Material shown>

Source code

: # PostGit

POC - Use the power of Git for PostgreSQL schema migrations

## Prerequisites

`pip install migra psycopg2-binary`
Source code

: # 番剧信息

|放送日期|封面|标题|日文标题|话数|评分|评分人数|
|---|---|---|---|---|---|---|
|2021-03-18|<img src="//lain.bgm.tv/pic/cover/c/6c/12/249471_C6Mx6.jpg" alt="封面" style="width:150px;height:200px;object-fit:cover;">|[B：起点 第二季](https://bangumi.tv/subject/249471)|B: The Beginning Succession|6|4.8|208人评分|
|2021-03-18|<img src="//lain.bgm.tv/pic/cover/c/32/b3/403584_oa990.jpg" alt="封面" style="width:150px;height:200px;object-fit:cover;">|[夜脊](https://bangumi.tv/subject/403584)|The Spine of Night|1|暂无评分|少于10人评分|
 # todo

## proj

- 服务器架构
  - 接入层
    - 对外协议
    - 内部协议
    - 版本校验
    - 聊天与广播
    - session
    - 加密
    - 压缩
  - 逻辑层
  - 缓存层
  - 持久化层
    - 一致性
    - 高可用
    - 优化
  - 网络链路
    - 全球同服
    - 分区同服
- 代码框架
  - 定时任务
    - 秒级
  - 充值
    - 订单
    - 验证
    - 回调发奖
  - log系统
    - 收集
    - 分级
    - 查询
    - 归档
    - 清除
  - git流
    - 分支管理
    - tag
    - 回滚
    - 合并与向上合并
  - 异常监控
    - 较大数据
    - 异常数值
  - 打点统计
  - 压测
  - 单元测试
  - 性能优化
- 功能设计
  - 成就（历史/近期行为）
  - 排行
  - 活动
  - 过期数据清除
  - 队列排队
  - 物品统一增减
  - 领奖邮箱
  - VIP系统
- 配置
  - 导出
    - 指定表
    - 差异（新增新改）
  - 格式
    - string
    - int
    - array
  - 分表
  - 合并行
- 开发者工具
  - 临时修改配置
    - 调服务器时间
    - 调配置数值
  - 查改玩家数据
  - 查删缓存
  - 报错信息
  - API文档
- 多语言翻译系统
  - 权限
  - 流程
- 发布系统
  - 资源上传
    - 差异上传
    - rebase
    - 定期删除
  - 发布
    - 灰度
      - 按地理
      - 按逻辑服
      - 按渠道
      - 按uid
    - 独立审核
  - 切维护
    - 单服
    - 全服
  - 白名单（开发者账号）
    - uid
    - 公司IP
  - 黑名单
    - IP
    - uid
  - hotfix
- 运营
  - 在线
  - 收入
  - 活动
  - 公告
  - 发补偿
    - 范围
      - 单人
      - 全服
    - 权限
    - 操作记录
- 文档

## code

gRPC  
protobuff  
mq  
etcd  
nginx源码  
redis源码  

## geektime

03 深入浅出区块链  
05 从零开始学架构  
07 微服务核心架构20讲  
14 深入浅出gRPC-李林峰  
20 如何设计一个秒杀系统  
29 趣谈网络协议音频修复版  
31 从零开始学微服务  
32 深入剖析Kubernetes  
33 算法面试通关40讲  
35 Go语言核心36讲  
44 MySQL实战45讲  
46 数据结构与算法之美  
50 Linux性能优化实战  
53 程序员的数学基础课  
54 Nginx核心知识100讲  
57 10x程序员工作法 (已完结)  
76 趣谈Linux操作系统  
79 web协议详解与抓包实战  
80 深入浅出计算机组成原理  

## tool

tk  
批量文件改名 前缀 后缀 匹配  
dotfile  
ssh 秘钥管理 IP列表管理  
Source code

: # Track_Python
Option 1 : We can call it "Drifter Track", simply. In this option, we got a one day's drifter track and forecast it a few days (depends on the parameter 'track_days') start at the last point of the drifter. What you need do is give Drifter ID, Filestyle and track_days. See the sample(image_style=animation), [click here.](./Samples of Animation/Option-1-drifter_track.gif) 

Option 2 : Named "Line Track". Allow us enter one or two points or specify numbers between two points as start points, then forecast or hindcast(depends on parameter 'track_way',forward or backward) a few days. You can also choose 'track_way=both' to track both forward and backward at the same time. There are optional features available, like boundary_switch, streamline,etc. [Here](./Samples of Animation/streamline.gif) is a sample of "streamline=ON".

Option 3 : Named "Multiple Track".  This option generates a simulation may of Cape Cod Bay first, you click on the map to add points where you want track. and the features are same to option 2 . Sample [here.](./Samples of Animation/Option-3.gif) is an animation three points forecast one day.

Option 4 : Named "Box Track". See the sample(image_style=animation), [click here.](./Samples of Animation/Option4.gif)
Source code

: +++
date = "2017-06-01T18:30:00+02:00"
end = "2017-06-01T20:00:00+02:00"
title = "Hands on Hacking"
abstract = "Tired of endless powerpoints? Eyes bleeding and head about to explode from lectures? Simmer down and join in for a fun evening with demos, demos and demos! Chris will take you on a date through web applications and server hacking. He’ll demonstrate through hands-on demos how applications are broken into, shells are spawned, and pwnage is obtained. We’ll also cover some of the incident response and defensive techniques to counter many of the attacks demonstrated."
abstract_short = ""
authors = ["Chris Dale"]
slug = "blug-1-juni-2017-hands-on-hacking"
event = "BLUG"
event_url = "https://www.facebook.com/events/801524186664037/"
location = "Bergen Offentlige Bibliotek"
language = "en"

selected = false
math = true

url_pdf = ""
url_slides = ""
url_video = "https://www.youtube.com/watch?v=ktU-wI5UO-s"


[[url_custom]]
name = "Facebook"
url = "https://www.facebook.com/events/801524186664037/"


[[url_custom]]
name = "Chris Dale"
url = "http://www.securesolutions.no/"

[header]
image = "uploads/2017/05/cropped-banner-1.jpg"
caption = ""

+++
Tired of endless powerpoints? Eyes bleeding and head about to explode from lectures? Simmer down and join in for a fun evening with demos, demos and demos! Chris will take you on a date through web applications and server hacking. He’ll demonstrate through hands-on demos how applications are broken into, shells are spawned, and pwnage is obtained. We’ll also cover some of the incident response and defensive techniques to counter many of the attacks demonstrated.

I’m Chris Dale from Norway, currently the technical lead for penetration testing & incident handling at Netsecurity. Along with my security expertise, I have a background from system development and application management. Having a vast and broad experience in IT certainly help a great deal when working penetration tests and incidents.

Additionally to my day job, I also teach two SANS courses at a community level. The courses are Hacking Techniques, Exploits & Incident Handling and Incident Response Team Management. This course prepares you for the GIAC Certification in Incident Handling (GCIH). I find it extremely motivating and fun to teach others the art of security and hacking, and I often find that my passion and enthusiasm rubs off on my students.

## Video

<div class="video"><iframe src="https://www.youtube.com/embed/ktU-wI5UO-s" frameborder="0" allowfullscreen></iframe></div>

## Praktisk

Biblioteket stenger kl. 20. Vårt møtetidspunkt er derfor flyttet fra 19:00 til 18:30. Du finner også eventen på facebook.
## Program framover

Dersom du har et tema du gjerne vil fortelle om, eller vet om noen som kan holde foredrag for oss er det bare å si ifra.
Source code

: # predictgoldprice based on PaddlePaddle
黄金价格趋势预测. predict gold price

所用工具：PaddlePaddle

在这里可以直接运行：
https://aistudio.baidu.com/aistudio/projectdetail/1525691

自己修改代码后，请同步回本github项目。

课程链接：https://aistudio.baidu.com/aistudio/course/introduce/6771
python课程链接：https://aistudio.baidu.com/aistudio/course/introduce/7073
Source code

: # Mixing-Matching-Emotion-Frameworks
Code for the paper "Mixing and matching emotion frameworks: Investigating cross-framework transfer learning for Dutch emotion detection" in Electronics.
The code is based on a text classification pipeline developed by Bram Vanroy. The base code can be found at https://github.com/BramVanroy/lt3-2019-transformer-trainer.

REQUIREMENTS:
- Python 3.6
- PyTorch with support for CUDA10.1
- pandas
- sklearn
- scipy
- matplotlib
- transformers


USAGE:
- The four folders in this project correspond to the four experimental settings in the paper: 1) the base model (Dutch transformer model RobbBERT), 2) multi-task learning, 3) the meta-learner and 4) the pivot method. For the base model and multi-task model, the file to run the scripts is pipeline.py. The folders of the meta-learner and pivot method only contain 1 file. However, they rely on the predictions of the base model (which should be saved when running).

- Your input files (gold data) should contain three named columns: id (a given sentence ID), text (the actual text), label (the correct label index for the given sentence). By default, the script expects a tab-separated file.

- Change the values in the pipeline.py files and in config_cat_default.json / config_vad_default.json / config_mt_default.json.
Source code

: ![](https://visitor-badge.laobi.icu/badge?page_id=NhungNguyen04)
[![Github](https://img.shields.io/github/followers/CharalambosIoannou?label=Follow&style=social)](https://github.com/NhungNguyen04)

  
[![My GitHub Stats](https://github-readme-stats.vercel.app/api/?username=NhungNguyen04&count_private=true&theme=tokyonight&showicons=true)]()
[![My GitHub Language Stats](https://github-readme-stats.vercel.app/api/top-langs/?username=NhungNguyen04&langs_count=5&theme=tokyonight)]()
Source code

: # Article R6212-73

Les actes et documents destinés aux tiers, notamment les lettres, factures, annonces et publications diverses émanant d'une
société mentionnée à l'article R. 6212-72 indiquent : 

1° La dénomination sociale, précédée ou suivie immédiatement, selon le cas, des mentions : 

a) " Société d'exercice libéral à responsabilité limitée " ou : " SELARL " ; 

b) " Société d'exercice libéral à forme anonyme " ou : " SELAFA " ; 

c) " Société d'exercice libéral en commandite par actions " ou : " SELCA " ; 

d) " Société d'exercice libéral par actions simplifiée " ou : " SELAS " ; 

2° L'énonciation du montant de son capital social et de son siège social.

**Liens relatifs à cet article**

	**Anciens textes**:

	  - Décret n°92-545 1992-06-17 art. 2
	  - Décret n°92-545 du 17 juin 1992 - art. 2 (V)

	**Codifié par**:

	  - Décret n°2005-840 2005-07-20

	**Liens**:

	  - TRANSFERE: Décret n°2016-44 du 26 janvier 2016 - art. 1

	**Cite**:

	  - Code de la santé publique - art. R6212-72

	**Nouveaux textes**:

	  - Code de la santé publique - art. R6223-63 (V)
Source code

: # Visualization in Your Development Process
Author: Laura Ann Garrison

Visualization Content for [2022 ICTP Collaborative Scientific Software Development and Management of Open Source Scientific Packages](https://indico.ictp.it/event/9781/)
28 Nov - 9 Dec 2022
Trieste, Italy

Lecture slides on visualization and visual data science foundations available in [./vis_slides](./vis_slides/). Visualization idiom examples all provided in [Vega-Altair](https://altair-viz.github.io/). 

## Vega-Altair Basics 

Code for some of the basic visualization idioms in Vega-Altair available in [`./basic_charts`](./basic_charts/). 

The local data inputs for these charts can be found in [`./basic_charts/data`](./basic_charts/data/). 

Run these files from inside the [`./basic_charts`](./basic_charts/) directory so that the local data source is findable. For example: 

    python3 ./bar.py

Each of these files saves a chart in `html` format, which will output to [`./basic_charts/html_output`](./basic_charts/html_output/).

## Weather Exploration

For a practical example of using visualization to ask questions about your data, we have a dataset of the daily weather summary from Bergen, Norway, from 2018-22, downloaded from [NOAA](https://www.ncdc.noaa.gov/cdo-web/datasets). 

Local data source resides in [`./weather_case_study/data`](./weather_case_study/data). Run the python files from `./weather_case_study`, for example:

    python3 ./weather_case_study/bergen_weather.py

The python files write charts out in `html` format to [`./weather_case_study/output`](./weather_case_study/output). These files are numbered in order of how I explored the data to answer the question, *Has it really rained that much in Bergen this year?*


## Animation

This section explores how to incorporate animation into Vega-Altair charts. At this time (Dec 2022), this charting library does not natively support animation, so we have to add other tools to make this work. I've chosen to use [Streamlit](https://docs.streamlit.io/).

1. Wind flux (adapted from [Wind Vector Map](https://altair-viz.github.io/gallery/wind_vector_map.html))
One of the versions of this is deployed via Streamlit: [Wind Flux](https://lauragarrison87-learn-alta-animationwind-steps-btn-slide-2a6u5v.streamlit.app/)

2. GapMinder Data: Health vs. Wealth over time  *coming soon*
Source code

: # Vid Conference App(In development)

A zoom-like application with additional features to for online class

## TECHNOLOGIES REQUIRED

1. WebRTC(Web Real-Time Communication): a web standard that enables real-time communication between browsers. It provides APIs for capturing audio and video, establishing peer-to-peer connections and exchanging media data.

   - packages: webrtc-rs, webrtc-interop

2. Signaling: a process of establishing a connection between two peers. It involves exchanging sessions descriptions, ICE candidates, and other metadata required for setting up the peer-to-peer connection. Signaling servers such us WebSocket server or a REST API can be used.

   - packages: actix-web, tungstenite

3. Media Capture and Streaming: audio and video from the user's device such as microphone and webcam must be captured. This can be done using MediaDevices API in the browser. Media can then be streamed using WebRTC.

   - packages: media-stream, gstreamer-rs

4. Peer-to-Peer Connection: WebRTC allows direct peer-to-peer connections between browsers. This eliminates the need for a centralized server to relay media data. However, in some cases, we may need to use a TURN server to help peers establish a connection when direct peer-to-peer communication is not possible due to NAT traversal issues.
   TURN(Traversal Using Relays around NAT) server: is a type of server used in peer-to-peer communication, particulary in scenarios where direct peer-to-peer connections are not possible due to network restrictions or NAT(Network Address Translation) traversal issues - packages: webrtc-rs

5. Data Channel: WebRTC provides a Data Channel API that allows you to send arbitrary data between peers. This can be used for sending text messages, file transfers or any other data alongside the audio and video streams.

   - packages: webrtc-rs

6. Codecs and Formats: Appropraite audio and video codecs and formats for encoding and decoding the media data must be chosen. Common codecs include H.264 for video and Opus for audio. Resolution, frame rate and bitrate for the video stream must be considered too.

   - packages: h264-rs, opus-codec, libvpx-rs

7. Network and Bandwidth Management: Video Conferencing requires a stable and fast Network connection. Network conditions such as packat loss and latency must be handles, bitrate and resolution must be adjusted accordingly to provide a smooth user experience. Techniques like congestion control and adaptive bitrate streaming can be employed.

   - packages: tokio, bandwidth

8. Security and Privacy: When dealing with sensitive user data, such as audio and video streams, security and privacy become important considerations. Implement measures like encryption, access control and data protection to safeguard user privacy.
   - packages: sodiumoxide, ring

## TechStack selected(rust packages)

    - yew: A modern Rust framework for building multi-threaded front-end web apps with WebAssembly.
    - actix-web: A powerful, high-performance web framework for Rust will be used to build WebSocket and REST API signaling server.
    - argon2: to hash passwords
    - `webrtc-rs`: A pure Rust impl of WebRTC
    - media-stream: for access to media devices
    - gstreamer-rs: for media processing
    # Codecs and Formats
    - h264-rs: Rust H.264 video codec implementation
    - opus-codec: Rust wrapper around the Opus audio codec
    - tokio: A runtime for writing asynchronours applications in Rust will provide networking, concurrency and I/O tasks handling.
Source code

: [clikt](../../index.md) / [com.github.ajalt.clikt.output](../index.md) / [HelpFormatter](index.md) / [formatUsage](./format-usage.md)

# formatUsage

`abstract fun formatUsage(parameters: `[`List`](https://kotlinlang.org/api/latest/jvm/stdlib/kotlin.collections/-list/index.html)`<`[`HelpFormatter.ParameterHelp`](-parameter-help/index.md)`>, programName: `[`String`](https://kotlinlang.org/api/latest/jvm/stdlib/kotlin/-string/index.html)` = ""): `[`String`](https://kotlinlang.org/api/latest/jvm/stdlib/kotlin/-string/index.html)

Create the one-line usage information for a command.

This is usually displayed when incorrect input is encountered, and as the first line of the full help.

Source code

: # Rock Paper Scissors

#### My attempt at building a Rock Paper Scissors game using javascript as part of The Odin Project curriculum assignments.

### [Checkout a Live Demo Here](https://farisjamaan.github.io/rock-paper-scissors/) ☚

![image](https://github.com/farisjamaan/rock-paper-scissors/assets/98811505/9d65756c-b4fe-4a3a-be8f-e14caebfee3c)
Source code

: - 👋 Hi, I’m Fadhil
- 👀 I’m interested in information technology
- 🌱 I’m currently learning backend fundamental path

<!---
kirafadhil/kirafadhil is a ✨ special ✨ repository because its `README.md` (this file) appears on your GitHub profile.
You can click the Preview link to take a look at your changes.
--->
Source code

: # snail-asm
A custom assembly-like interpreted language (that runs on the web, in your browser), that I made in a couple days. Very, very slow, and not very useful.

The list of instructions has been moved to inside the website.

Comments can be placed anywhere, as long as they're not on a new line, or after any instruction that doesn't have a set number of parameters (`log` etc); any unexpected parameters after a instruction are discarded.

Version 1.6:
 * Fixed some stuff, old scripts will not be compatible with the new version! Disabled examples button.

Directions for this task> Determine how many lines in the records contain "Simmer", and reply with the number only.

Exercise answer> 2